- Work instruction -
Search the data below, and report every line in which "parameter" occurs.

Stored entries
Start of Block
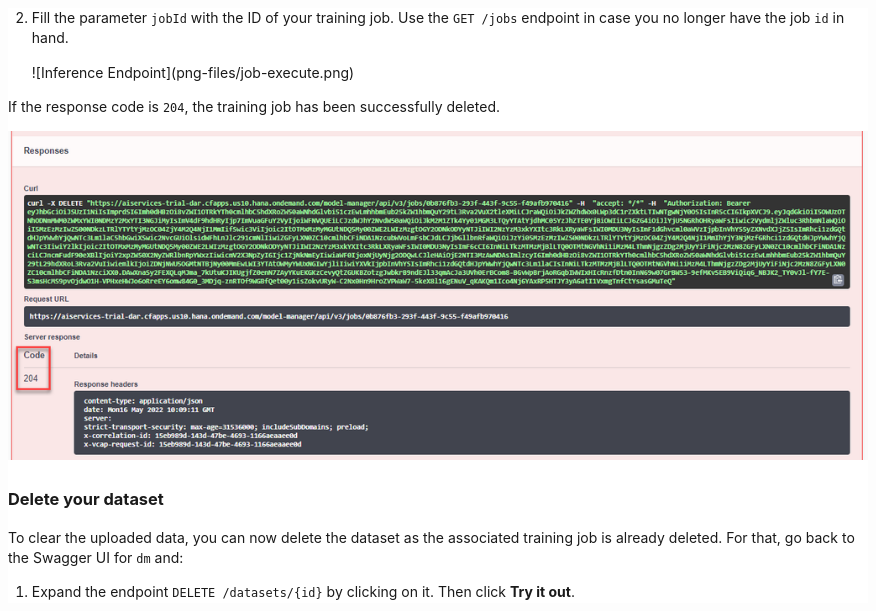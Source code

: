 2. Fill the parameter `jobId` with the ID of your training job. Use the `GET /jobs` endpoint in case you no longer have the job `id` in hand.

    <!-- border -->![Inference Endpoint](png-files/job-execute.png)

If the response code is `204`, the training job has been successfully deleted.

![Inference Endpoint](png-files/job-response.png)



### Delete your dataset


To clear the uploaded data, you can now delete the dataset as the associated training job is already deleted. For that, go back to the Swagger UI for `dm` and:

 1. Expand the endpoint `DELETE /datasets/{id}` by clicking on it. Then click **Try it out**.
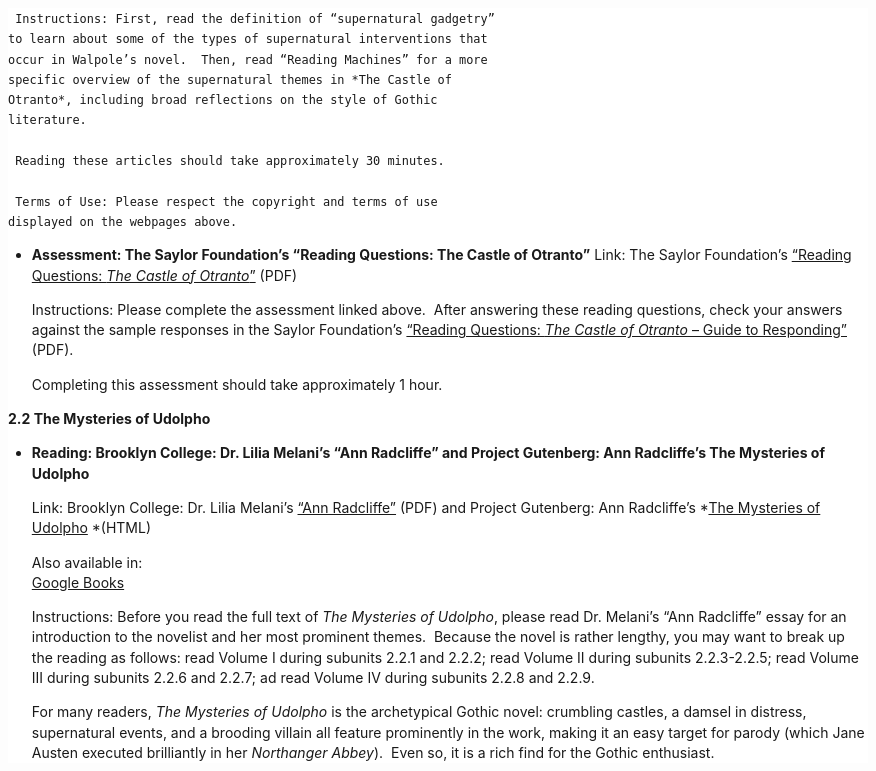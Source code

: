      Instructions: First, read the definition of “supernatural gadgetry”
    to learn about some of the types of supernatural interventions that
    occur in Walpole’s novel.  Then, read “Reading Machines” for a more
    specific overview of the supernatural themes in *The Castle of
    Otranto*, including broad reflections on the style of Gothic
    literature.  
      
     Reading these articles should take approximately 30 minutes.  
      
     Terms of Use: Please respect the copyright and terms of use
    displayed on the webpages above.

-   **Assessment: The Saylor Foundation’s “Reading Questions: The Castle
    of Otranto”**
    Link: The Saylor Foundation’s [“Reading Questions: *The Castle of
    Otranto*”](http://www.saylor.org/site/wp-content/uploads/2012/11/ENGL403-2.1.7-Reading-Questions-Castle-of-Otranto-FINAL-PR.pdf)
    (PDF)  
      
     Instructions: Please complete the assessment linked above.  After
    answering these reading questions, check your answers against the
    sample responses in the Saylor Foundation’s [“Reading Questions:
    *The Castle of Otranto* – Guide to
    Responding”](http://www.saylor.org/site/wp-content/uploads/2012/11/ENGL403-2.1.7-Guide-to-Responding-Reading-Questions-Castle-of-Otranto-FINAL-PR.pdf)
    (PDF).  
      
     Completing this assessment should take approximately 1 hour.

**2.2 The Mysteries of Udolpho** <span id="2.2"></span> 
-   **Reading: Brooklyn College: Dr. Lilia Melani’s “Ann Radcliffe” and
    Project Gutenberg: Ann Radcliffe’s The Mysteries of Udolpho**

    Link: Brooklyn College: Dr. Lilia Melani’s [“Ann
    Radcliffe”](http://www.saylor.org/site/wp-content/uploads/2012/05/engl403-2.2-Ann-Radcliffe.pdf)
    (PDF) and Project Gutenberg: Ann Radcliffe’s *[The Mysteries of
    Udolpho](http://www.gutenberg.org/files/3268/3268-h/3268-h.htm) *(HTML)  
      
     Also available in:  
     [Google
    Books](http://books.google.com/books?id=CXvUWr9RDU4C&printsec=frontcover&dq=THE+MYSTERIES+OF+UDOLPHO&hl=en&ei=_sw0TMezFYOglAfcosXVBw&sa=X&oi=book_result&ct=result&resnum=1&ved=0CC0Q6AEwAA#v=onepage&q&f=false)  
      
     Instructions: Before you read the full text of *The Mysteries of
    Udolpho*, please read Dr. Melani’s “Ann Radcliffe” essay for an
    introduction to the novelist and her most prominent themes.  Because
    the novel is rather lengthy, you may want to break up the reading as
    follows: read Volume I during subunits 2.2.1 and 2.2.2; read Volume
    II during subunits 2.2.3-2.2.5; read Volume III during subunits
    2.2.6 and 2.2.7; ad read Volume IV during subunits 2.2.8 and
    2.2.9.  
      
     For many readers, *The Mysteries of Udolpho* is the archetypical
    Gothic novel: crumbling castles, a damsel in distress, supernatural
    events, and a brooding villain all feature prominently in the work,
    making it an easy target for parody (which Jane Austen executed
    brilliantly in her *Northanger Abbey*).  Even so, it is a rich find
    for the Gothic enthusiast.  
      
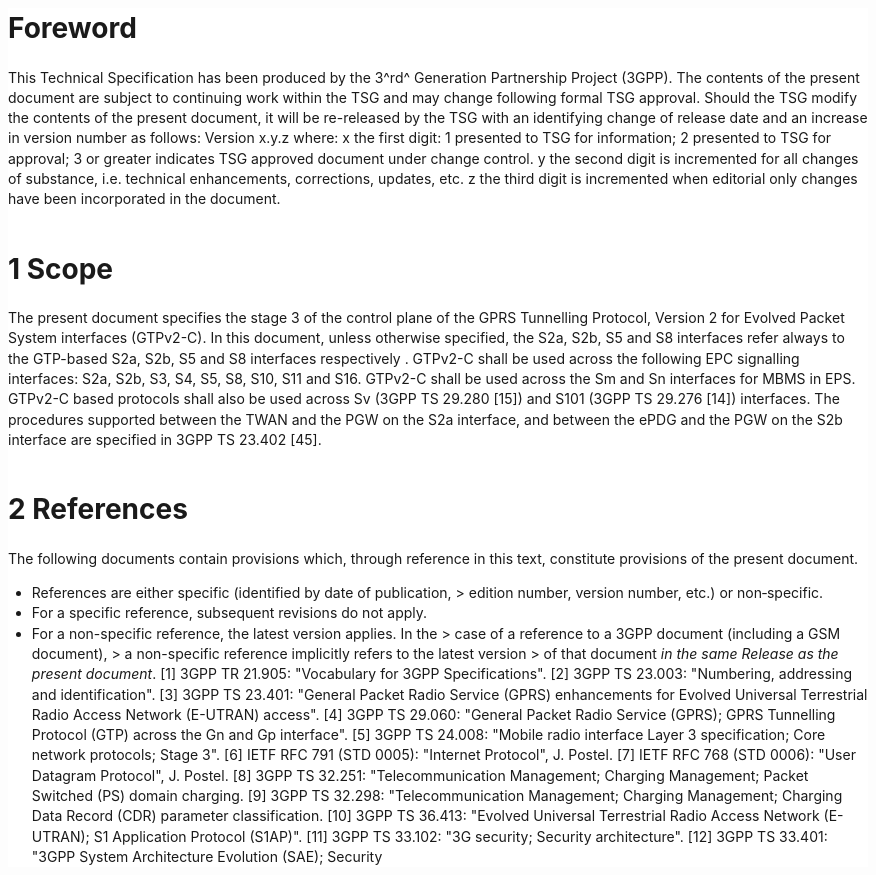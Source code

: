 # Foreword
This Technical Specification has been produced by the 3^rd^ Generation
Partnership Project (3GPP).
The contents of the present document are subject to continuing work within the
TSG and may change following formal TSG approval. Should the TSG modify the
contents of the present document, it will be re-released by the TSG with an
identifying change of release date and an increase in version number as
follows:
Version x.y.z
where:
x the first digit:
1 presented to TSG for information;
2 presented to TSG for approval;
3 or greater indicates TSG approved document under change control.
y the second digit is incremented for all changes of substance, i.e. technical
enhancements, corrections, updates, etc.
z the third digit is incremented when editorial only changes have been
incorporated in the document.
# 1 Scope
The present document specifies the stage 3 of the control plane of the GPRS
Tunnelling Protocol, Version 2 for Evolved Packet System interfaces (GTPv2-C).
In this document, unless otherwise specified, the S2a, S2b, S5 and S8
interfaces refer always to the GTP-based S2a, S2b, S5 and S8 interfaces
respectively .
GTPv2-C shall be used across the following EPC signalling interfaces: S2a,
S2b, S3, S4, S5, S8, S10, S11 and S16.
GTPv2-C shall be used across the Sm and Sn interfaces for MBMS in EPS.
GTPv2-C based protocols shall also be used across Sv (3GPP TS 29.280 [15]) and
S101 (3GPP TS 29.276 [14]) interfaces.
The procedures supported between the TWAN and the PGW on the S2a interface,
and between the ePDG and the PGW on the S2b interface are specified in 3GPP TS
23.402 [45].
# 2 References
The following documents contain provisions which, through reference in this
text, constitute provisions of the present document.
  * References are either specific (identified by date of publication, > edition number, version number, etc.) or non‑specific.
  * For a specific reference, subsequent revisions do not apply.
  * For a non-specific reference, the latest version applies. In the > case of a reference to a 3GPP document (including a GSM document), > a non-specific reference implicitly refers to the latest version > of that document _in the same Release as the present document_.
[1] 3GPP TR 21.905: \"Vocabulary for 3GPP Specifications\".
[2] 3GPP TS 23.003: \"Numbering, addressing and identification\".
[3] 3GPP TS 23.401: \"General Packet Radio Service (GPRS) enhancements for
Evolved Universal Terrestrial Radio Access Network (E-UTRAN) access\".
[4] 3GPP TS 29.060: \"General Packet Radio Service (GPRS); GPRS Tunnelling
Protocol (GTP) across the Gn and Gp interface\".
[5] 3GPP TS 24.008: \"Mobile radio interface Layer 3 specification; Core
network protocols; Stage 3\".
[6] IETF RFC 791 (STD 0005): \"Internet Protocol\", J. Postel.
[7] IETF RFC 768 (STD 0006): \"User Datagram Protocol\", J. Postel.
[8] 3GPP TS 32.251: \"Telecommunication Management; Charging Management;
Packet Switched (PS) domain charging.
[9] 3GPP TS 32.298: \"Telecommunication Management; Charging Management;
Charging Data Record (CDR) parameter classification.
[10] 3GPP TS 36.413: \"Evolved Universal Terrestrial Radio Access Network
(E-UTRAN); S1 Application Protocol (S1AP)\".
[11] 3GPP TS 33.102: \"3G security; Security architecture\".
[12] 3GPP TS 33.401: \"3GPP System Architecture Evolution (SAE); Security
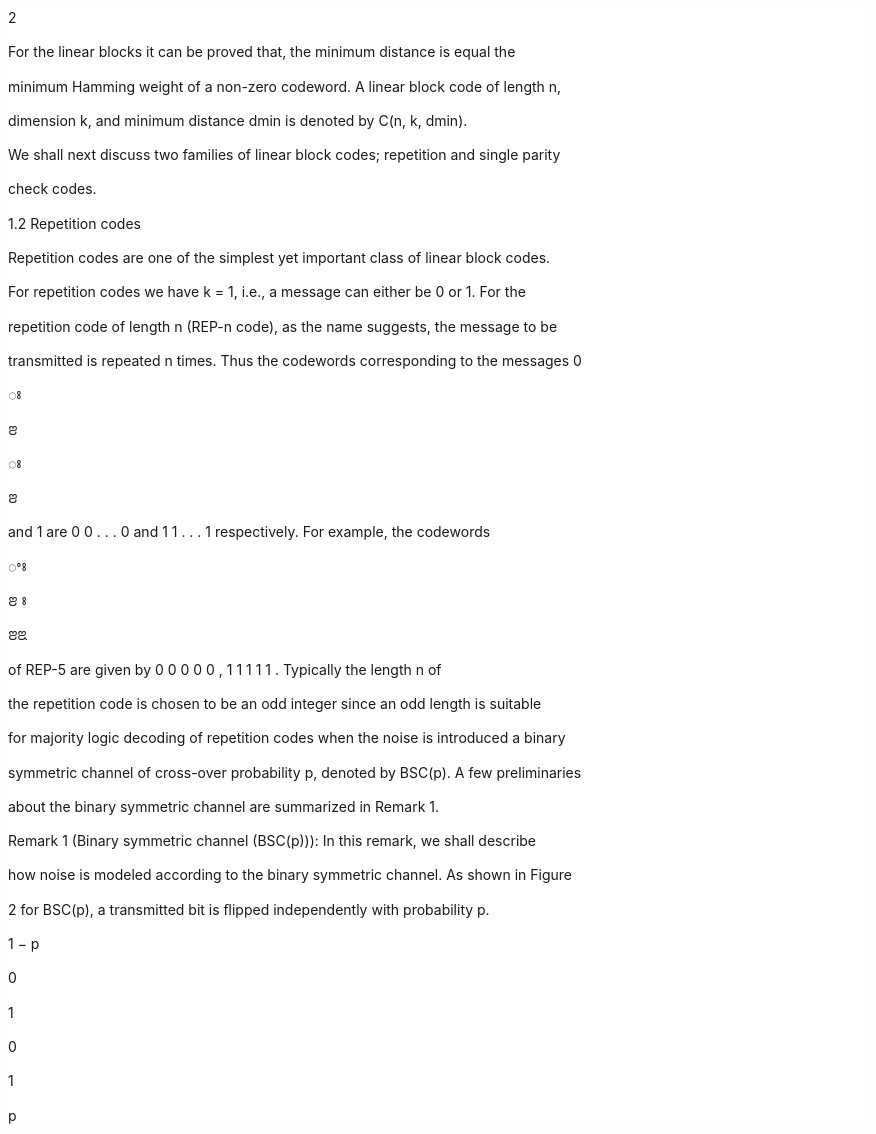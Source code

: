2

For the linear blocks it can be proved that, the minimum distance is equal the

minimum Hamming weight of a non-zero codeword. A linear block code of length n,

dimension k, and minimum distance dmin is denoted by C(n, k, dmin).

We shall next discuss two families of linear block codes; repetition and single parity

check codes.

1.2 Repetition codes

Repetition codes are one of the simplest yet important class of linear block codes.

For repetition codes we have k = 1, i.e., a message can either be 0 or 1. For the

repetition code of length n (REP-n code), as the name suggests, the message to be

transmitted is repeated n times. Thus the codewords corresponding to the messages 0

ꢁ

ꢂ

ꢁ

ꢂ

and 1 are 0 0 . . . 0 and 1 1 . . . 1 respectively. For example, the codewords

ꢀꢁ

ꢂ ꢁ

ꢂꢃ

of REP-5 are given by 0 0 0 0 0 , 1 1 1 1 1 . Typically the length n of

the repetition code is chosen to be an odd integer since an odd length is suitable

for majority logic decoding of repetition codes when the noise is introduced a binary

symmetric channel of cross-over probability p, denoted by BSC(p). A few preliminaries

about the binary symmetric channel are summarized in Remark 1.

Remark 1 (Binary symmetric channel (BSC(p))): In this remark, we shall describe

how noise is modeled according to the binary symmetric channel. As shown in Figure

2 for BSC(p), a transmitted bit is ﬂipped independently with probability p.

1 − p

0

1

0

1

p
End of Block
- Solution -
: 2. Fill the parameter `jobId` with the ID of your training job. Use the `GET /jobs` endpoint in case you no longer have the job `id` in hand.
Charging Data Record (CDR) parameter classification.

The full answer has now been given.